◆ Action item
Which lines run from the one containing "repository used: 'https://github.com/Howchoo/pi-power-button'" to the end of the entries below? Retype exactly those, both ends included.

◆ Pictures paired with source code
*-*-*
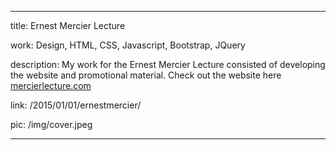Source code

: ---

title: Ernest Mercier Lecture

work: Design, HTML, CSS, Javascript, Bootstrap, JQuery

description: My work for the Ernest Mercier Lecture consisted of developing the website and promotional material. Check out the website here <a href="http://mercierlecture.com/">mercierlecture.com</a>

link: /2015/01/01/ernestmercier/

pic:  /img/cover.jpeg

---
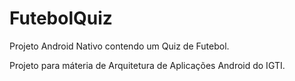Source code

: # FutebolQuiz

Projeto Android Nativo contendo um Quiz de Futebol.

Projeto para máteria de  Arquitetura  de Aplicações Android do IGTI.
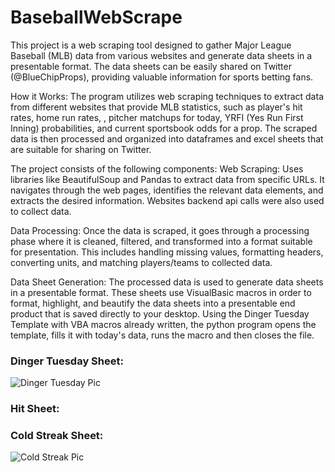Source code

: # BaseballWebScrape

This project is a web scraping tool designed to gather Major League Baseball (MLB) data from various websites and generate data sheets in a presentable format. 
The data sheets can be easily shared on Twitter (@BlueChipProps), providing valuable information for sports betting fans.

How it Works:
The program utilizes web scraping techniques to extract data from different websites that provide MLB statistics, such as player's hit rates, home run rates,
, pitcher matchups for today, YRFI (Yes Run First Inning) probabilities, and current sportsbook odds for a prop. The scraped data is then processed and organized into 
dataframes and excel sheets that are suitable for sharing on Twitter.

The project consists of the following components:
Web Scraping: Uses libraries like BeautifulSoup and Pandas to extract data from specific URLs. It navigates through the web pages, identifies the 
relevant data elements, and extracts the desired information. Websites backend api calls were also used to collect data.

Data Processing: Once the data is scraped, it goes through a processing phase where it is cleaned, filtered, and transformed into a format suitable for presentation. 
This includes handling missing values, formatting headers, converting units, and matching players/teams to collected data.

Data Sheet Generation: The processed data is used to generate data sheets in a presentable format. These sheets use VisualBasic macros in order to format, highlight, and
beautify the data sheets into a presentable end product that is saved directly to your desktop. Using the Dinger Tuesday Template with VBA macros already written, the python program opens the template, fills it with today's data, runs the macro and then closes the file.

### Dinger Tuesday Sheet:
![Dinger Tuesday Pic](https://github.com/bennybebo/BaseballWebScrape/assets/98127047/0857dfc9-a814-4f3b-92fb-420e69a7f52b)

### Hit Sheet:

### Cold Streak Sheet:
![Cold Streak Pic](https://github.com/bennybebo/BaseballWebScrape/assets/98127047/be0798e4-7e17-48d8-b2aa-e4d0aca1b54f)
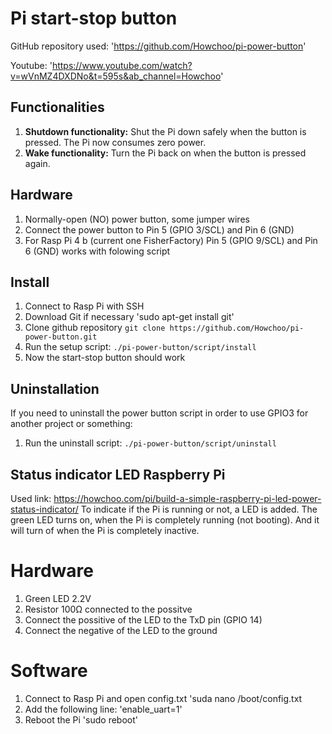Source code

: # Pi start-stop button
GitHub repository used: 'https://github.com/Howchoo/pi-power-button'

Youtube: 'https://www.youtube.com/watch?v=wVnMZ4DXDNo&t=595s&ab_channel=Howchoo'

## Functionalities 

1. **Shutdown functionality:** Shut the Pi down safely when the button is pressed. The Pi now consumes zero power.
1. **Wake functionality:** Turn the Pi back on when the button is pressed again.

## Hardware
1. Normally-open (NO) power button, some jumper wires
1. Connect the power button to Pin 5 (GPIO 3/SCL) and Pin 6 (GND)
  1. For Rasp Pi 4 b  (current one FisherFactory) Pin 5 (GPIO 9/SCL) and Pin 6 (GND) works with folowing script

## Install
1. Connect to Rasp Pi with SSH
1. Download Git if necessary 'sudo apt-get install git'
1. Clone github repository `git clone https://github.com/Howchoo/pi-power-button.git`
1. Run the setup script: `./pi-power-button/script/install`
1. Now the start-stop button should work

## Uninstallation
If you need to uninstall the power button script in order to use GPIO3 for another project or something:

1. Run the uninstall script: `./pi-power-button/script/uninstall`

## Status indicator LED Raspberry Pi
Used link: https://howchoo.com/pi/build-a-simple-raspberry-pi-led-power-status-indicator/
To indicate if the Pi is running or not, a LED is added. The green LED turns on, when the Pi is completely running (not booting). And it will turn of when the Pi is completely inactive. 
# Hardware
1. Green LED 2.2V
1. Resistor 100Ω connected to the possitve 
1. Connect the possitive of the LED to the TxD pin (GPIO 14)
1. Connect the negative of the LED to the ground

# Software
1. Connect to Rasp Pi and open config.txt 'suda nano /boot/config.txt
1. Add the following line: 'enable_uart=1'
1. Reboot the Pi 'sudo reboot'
*-*-*
◆ Exercise output
GitHub repository used: 'https://github.com/Howchoo/pi-power-button'

Youtube: 'https://www.youtube.com/watch?v=wVnMZ4DXDNo&t=595s&ab_channel=Howchoo'

## Functionalities 

1. **Shutdown functionality:** Shut the Pi down safely when the button is pressed. The Pi now consumes zero power.
1. **Wake functionality:** Turn the Pi back on when the button is pressed again.

## Hardware
1. Normally-open (NO) power button, some jumper wires
1. Connect the power button to Pin 5 (GPIO 3/SCL) and Pin 6 (GND)
  1. For Rasp Pi 4 b  (current one FisherFactory) Pin 5 (GPIO 9/SCL) and Pin 6 (GND) works with folowing script

## Install
1. Connect to Rasp Pi with SSH
1. Download Git if necessary 'sudo apt-get install git'
1. Clone github repository `git clone https://github.com/Howchoo/pi-power-button.git`
1. Run the setup script: `./pi-power-button/script/install`
1. Now the start-stop button should work

## Uninstallation
If you need to uninstall the power button script in order to use GPIO3 for another project or something:

1. Run the uninstall script: `./pi-power-button/script/uninstall`

## Status indicator LED Raspberry Pi
Used link: https://howchoo.com/pi/build-a-simple-raspberry-pi-led-power-status-indicator/
To indicate if the Pi is running or not, a LED is added. The green LED turns on, when the Pi is completely running (not booting). And it will turn of when the Pi is completely inactive. 
# Hardware
1. Green LED 2.2V
1. Resistor 100Ω connected to the possitve 
1. Connect the possitive of the LED to the TxD pin (GPIO 14)
1. Connect the negative of the LED to the ground

# Software
1. Connect to Rasp Pi and open config.txt 'suda nano /boot/config.txt
1. Add the following line: 'enable_uart=1'
1. Reboot the Pi 'sudo reboot'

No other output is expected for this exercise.